Recently I have been stressed because I took the second part of the Enrolled Agent exam (for non tax people it covers business income taxes). I had been studying months for the exam but within the past couple of weeks really tried to work hard. Every morning I would wake up and study around 7 A.M. until around 8 A.M. and then use that time to get ready for work. During lunch I would close my office door and get in about an hour, and then after work study for a few more hours. The pressure of both studying and working I could feel the burden. The last few weeks I have felt more of a cramp in my lower intestine. What is interesting is after the exam my cramping went away completely! 

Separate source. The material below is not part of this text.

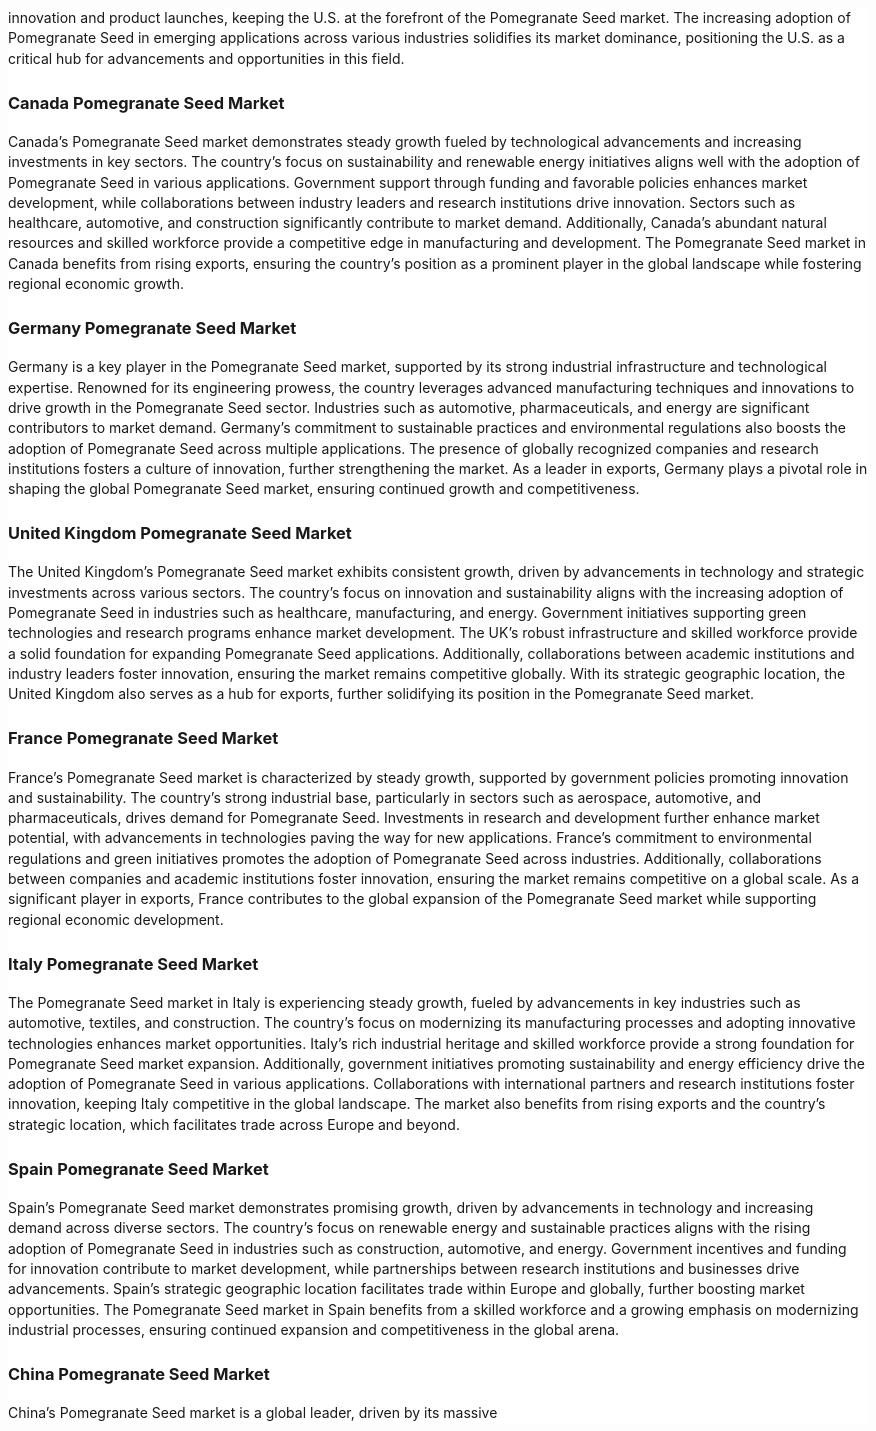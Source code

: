 innovation and product launches, keeping the U.S. at the forefront of the Pomegranate Seed market. The increasing adoption of Pomegranate Seed in emerging applications across various industries solidifies its market dominance, positioning the U.S. as a critical hub for advancements and opportunities in this field.</p><h3>Canada Pomegranate Seed Market</h3><p>Canada&rsquo;s Pomegranate Seed market demonstrates steady growth fueled by technological advancements and increasing investments in key sectors. The country&rsquo;s focus on sustainability and renewable energy initiatives aligns well with the adoption of Pomegranate Seed in various applications. Government support through funding and favorable policies enhances market development, while collaborations between industry leaders and research institutions drive innovation. Sectors such as healthcare, automotive, and construction significantly contribute to market demand. Additionally, Canada&rsquo;s abundant natural resources and skilled workforce provide a competitive edge in manufacturing and development. The Pomegranate Seed market in Canada benefits from rising exports, ensuring the country&rsquo;s position as a prominent player in the global landscape while fostering regional economic growth.</p><h3>Germany Pomegranate Seed Market</h3><p>Germany is a key player in the Pomegranate Seed market, supported by its strong industrial infrastructure and technological expertise. Renowned for its engineering prowess, the country leverages advanced manufacturing techniques and innovations to drive growth in the Pomegranate Seed sector. Industries such as automotive, pharmaceuticals, and energy are significant contributors to market demand. Germany&rsquo;s commitment to sustainable practices and environmental regulations also boosts the adoption of Pomegranate Seed across multiple applications. The presence of globally recognized companies and research institutions fosters a culture of innovation, further strengthening the market. As a leader in exports, Germany plays a pivotal role in shaping the global Pomegranate Seed market, ensuring continued growth and competitiveness.</p><h3>United Kingdom Pomegranate Seed Market</h3><p>The United Kingdom&rsquo;s Pomegranate Seed market exhibits consistent growth, driven by advancements in technology and strategic investments across various sectors. The country&rsquo;s focus on innovation and sustainability aligns with the increasing adoption of Pomegranate Seed in industries such as healthcare, manufacturing, and energy. Government initiatives supporting green technologies and research programs enhance market development. The UK&rsquo;s robust infrastructure and skilled workforce provide a solid foundation for expanding Pomegranate Seed applications. Additionally, collaborations between academic institutions and industry leaders foster innovation, ensuring the market remains competitive globally. With its strategic geographic location, the United Kingdom also serves as a hub for exports, further solidifying its position in the Pomegranate Seed market.</p><h3>France Pomegranate Seed Market</h3><p>France&rsquo;s Pomegranate Seed market is characterized by steady growth, supported by government policies promoting innovation and sustainability. The country&rsquo;s strong industrial base, particularly in sectors such as aerospace, automotive, and pharmaceuticals, drives demand for Pomegranate Seed. Investments in research and development further enhance market potential, with advancements in technologies paving the way for new applications. France&rsquo;s commitment to environmental regulations and green initiatives promotes the adoption of Pomegranate Seed across industries. Additionally, collaborations between companies and academic institutions foster innovation, ensuring the market remains competitive on a global scale. As a significant player in exports, France contributes to the global expansion of the Pomegranate Seed market while supporting regional economic development.</p><h3>Italy Pomegranate Seed Market</h3><p>The Pomegranate Seed market in Italy is experiencing steady growth, fueled by advancements in key industries such as automotive, textiles, and construction. The country&rsquo;s focus on modernizing its manufacturing processes and adopting innovative technologies enhances market opportunities. Italy&rsquo;s rich industrial heritage and skilled workforce provide a strong foundation for Pomegranate Seed market expansion. Additionally, government initiatives promoting sustainability and energy efficiency drive the adoption of Pomegranate Seed in various applications. Collaborations with international partners and research institutions foster innovation, keeping Italy competitive in the global landscape. The market also benefits from rising exports and the country&rsquo;s strategic location, which facilitates trade across Europe and beyond.</p><h3>Spain Pomegranate Seed Market</h3><p>Spain&rsquo;s Pomegranate Seed market demonstrates promising growth, driven by advancements in technology and increasing demand across diverse sectors. The country&rsquo;s focus on renewable energy and sustainable practices aligns with the rising adoption of Pomegranate Seed in industries such as construction, automotive, and energy. Government incentives and funding for innovation contribute to market development, while partnerships between research institutions and businesses drive advancements. Spain&rsquo;s strategic geographic location facilitates trade within Europe and globally, further boosting market opportunities. The Pomegranate Seed market in Spain benefits from a skilled workforce and a growing emphasis on modernizing industrial processes, ensuring continued expansion and competitiveness in the global arena.</p><h3>China Pomegranate Seed Market</h3><p>China&rsquo;s Pomegranate Seed market is a global leader, driven by its massive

My colonoscopy is scheduled for this coming Wednesday (August 25, 2021). On Monday I have to go in to get a COVID test (I got my 3rd booster vaccine at a local Walgreens by me last week). The only main side effect was a slight sore arm. I was able to get the third vaccine since I take an anti-TNF drug (Humira) and I had to sign a self attestation form that my immune system was compromised. My view was given the minimal side effects of the vaccine and given I have already had two vaccines it is somewhat like  My last colonoscopy which I blogged about here was in July 2018. The big difference from this time is I will be take Sutab prep pills (they were approved in late 2020 by the FDA)  instead of taking the usual Gatorade and Miralax combination. Actually the last time I had my colonoscopy was better than the previous colonoscopy but I can still have the after taste in my mouth. I read some reviews online of Sutab and some people complained that they had to vomit. Well one way around this is I had my GI prescribe Zofran to get around this. I will probably write a follow up on my experience after the procedure. I am curious to see how the procedure goes and move importantly to make sure I am still okay in terms.